- painting
- Born: 23 March 1840 Acton, Suffolk
- Died: 18 September 1912 (aged 72) London, England
- Successor: Margaret Spurling

= Alice Ottley =

Alice Ottley (23 March 1840 – 18 September 1912) was an English educator and the first head of what came to be called The Alice Ottley School in Worcester.

==Life==
Ottley was born in 1840 at Acton, Suffolk, where her father was the vicar.
Her parents were Rev. Lawrence Ottley and Elizabeth Bickersteth Ottley. Her mother came from the prominent Bickersteth family, the eldest daughter of John Bickersteth, sometime Rector of Sapcote. Alice's uncles included Edward Bickersteth, the Dean of Lichfield, and Robert Bickersteth, Bishop of Ripon.

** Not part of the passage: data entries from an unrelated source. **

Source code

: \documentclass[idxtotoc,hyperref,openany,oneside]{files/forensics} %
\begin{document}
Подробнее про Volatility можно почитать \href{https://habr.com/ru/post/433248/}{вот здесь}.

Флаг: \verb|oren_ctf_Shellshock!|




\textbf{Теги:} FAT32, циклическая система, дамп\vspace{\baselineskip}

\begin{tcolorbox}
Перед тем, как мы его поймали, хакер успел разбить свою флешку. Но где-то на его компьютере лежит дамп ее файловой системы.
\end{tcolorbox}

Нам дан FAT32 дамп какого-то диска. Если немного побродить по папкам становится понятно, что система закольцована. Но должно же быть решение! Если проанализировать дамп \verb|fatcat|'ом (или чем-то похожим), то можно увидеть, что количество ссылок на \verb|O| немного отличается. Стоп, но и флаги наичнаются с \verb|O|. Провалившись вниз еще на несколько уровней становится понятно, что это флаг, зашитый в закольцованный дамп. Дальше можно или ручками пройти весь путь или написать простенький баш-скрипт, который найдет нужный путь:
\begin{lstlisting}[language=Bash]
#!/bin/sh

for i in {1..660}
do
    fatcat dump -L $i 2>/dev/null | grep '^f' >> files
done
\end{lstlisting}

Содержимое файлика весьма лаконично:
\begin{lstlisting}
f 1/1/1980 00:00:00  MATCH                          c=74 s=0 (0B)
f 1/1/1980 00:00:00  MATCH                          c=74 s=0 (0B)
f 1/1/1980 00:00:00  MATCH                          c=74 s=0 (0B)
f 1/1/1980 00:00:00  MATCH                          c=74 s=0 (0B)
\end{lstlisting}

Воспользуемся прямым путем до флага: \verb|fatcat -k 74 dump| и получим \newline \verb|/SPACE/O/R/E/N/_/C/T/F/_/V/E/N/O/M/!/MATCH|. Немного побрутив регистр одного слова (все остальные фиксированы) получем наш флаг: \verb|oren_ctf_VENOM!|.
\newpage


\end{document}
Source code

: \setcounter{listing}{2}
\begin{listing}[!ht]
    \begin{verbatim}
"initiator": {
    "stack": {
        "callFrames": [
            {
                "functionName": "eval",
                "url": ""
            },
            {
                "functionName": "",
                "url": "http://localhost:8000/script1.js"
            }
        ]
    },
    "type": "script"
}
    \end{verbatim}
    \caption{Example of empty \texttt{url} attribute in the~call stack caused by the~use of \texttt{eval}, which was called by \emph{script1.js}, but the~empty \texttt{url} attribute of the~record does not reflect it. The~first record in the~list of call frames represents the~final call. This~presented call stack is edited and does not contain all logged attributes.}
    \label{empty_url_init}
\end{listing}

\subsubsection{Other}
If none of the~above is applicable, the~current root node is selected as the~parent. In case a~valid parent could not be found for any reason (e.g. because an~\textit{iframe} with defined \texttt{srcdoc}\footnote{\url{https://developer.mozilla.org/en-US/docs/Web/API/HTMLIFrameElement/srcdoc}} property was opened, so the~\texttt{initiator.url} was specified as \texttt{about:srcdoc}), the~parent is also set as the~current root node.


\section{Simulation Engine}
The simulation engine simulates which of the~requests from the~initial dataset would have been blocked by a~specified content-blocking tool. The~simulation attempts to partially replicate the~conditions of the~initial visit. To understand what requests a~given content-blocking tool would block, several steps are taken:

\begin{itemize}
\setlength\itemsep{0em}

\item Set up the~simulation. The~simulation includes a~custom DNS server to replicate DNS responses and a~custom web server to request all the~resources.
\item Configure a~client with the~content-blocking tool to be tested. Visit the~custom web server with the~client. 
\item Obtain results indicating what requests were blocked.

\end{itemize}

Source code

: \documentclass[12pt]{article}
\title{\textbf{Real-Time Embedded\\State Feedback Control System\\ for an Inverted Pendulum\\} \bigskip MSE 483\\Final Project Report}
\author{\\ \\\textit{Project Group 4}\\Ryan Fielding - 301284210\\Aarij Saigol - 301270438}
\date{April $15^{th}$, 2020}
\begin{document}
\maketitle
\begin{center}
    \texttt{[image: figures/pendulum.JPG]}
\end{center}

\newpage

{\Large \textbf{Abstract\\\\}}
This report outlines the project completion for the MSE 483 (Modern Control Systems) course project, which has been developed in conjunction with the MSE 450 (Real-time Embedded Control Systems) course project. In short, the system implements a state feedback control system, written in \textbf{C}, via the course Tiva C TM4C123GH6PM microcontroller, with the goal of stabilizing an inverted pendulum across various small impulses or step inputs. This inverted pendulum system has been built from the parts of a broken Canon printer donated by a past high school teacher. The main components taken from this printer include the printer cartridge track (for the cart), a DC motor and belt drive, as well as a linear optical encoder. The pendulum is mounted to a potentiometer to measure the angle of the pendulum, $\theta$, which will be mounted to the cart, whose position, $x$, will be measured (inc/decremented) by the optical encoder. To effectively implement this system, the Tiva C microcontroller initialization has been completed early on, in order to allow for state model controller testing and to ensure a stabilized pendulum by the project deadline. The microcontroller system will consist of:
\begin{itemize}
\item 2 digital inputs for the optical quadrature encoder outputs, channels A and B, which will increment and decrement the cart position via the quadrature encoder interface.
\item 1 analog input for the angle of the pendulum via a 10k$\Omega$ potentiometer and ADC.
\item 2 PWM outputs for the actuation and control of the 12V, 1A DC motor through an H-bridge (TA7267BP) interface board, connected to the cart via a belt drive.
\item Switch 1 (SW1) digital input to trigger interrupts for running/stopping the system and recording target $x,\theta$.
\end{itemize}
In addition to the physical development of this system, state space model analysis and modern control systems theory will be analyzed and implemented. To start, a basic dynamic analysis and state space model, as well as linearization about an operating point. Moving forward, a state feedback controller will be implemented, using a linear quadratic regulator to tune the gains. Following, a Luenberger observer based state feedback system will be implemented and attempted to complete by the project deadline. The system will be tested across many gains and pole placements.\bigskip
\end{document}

When she was about ten, her family moved to Yorkshire as her father became the rector at Richmond. Her father became the canon the following year and he and Elizabeth continued to have children. In 1854, she was amongst three of the daughters who were sent to a small school in London, but Alice was unhappy and she returned to Richmond. She cared for her younger brothers Henry Bickersteth Ottley, Edward Bickersteth Ottley, Robert Lawrence Ottley and Charles Ottley. In 1861 she was one of twelve children left when her father died. Her family moved back south where she and her mother took in pupils.

The Alice Ottley School was founded by Canon William Butler of Wantage and Ottley in 1883. Canon Butler had arrived in Worcester in 1881 and he founded a new school for girls. Ottley was recommended to Butler as the ideal candidate. The school opened on the 21 June 1883 with ten pupils. They were soon eleven and these became known as the "first brood".

Ottley remained headmistress until 1912 when, having interviewed her successor, she retired. Ottley died in London on 18 September 1912. In 1914 the school's name was changed in her honour. In 1957, the City of Worcester added its own, more lasting commemoration, in the form of a window in the cloisters of the cathedral.

In 2007, the former Alice Ottley School merged with the boys' school and in 2009 it abandoned its name and became part of "RGS Worcester".